Both artists became fathers in the time between this album’s conception and arrival, with ELUCID writing all of his lyrics during the last month of his wife’s pregnancy. Perhaps accordingly, his voice, which might typically be characterized as gruff-melodic, conveys unaffected vulnerability and determination on the song “‘peace is the opposite of security.” The resulting tone complements the intimacy with which he writes, resulting in something less insular and abstract in delivery than might have otherwise been the case. Here, milo’s verse makes for a clever addendum, the noble poet willfully playing witty hypeman when warranted. Elsewhere, however, it’s he who pushes the discourse into new dimensions. On “medium,” for example, after ELUCID speed-snipes a seemingly impossible-to-follow rhyme pattern (A-A-B-B-C-C-C-A with like 64 internal variations?), milo surfs tempo changes with a maneuvering so weightless and fluid you might think it was a studio trick were it coming from anyone other than the road-horse and self-proclaimed guildsman. He makes the line “Celes King turns a bean into a bean bag/ Celes King turn a trap into a think tank” sound perfectly natural, even when the words don’t rhyme and you have no idea who that person is. (He was a civil rights activist.)

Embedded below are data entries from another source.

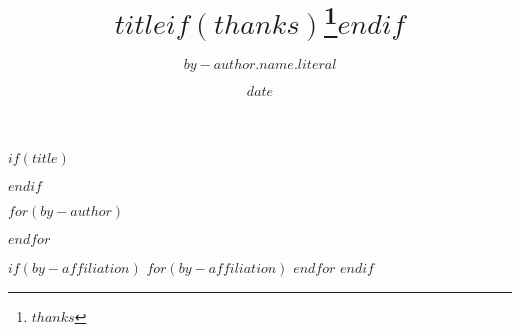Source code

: $if(title)$
\title{$title$$if(thanks)$\thanks{$thanks$}$endif$}
$endif$

$for(by-author)$
  \author[$if(it.metadata.affil-id)$$it.metadata.affil-id$$endif$]{$by-author.name.literal$}
$endfor$

$if(by-affiliation)$
  $for(by-affiliation)$
  $endfor$
$endif$

\date{$date$}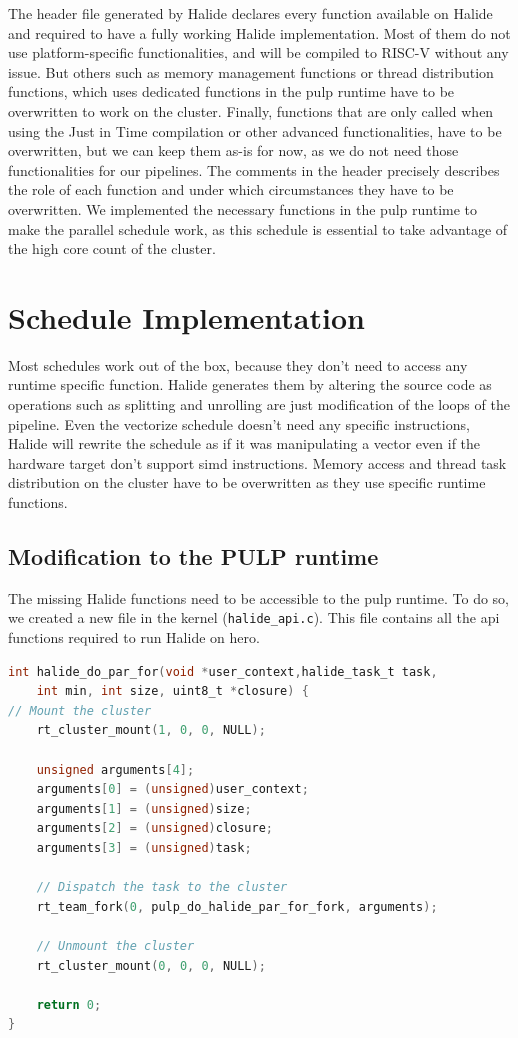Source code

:     The header file generated by Halide declares every function available on Halide and required to have a fully working Halide implementation. 
    Most of them do not use platform-specific functionalities, and will be compiled to RISC-V without any issue.
    But others such as memory management functions or thread distribution functions, which uses dedicated functions in the \gls{pulp} runtime have to be overwritten to work on the cluster.
    Finally, functions that are only called when using the Just in Time compilation or other advanced functionalities, have to be overwritten, but we can keep them as-is for now, as we do not need those functionalities for our pipelines. 
    The comments in the header precisely describes the role of each function and under which circumstances they have to be overwritten.
    We implemented the necessary functions in the \gls{pulp} runtime to make the parallel schedule work, as this schedule is essential to take advantage of the high core count of the cluster.
 
\section{Schedule Implementation }
    Most schedules work out of the box, because they don't need to access any runtime specific function.
    Halide generates them by altering the source code as operations such as splitting and unrolling are just modification of the loops of the pipeline. 
    Even the vectorize schedule doesn't need any specific instructions, Halide will rewrite the schedule as if it was manipulating a vector even if the hardware target don't support \gls{simd} instructions. 
    Memory access and thread task distribution on the cluster have to be overwritten as they use specific runtime functions.

    \subsection{Modification to the PULP runtime}

    The missing Halide functions need to be accessible to the \gls{pulp} runtime. To do so, we created a new file in the kernel (\texttt{halide\_api.c}). 
    This file contains all the \gls{api} functions required to run Halide on \gls{hero}.

\begin{lstlisting}[language=C,caption={The \texttt{halide\_do\_par\_for} function.},label={lst:halidedoparfor},captionpos=b]
int halide_do_par_for(void *user_context,halide_task_t task,
    int min, int size, uint8_t *closure) {
// Mount the cluster
    rt_cluster_mount(1, 0, 0, NULL);

    unsigned arguments[4];
    arguments[0] = (unsigned)user_context;
    arguments[1] = (unsigned)size;
    arguments[2] = (unsigned)closure;
    arguments[3] = (unsigned)task;

    // Dispatch the task to the cluster
    rt_team_fork(0, pulp_do_halide_par_for_fork, arguments);

    // Unmount the cluster
    rt_cluster_mount(0, 0, 0, NULL);

    return 0;
}
\end{lstlisting}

Soul Folks Records, the store opened by milo earlier this year in Biddeford, ME, has temporarily closed to the public and now functions primarily as a creative dock for the Ruby Yacht, his label/collective. (Update: Soul Folks Records recently resumed regular operations.) Also earlier this year, milo publicly lamented on the spiritual failings of a consumer society that demands buying and selling. He was also banned from a grocery store over some bullshit and, separately, expressed a dream to someday open his own. Nostrum Grocers is not quite that, but it’s close. There’s an insularity and a communality at work here, where creation, like life, happens for its own sake, sometimes planned, often spontaneous, but always necessary and with no off days.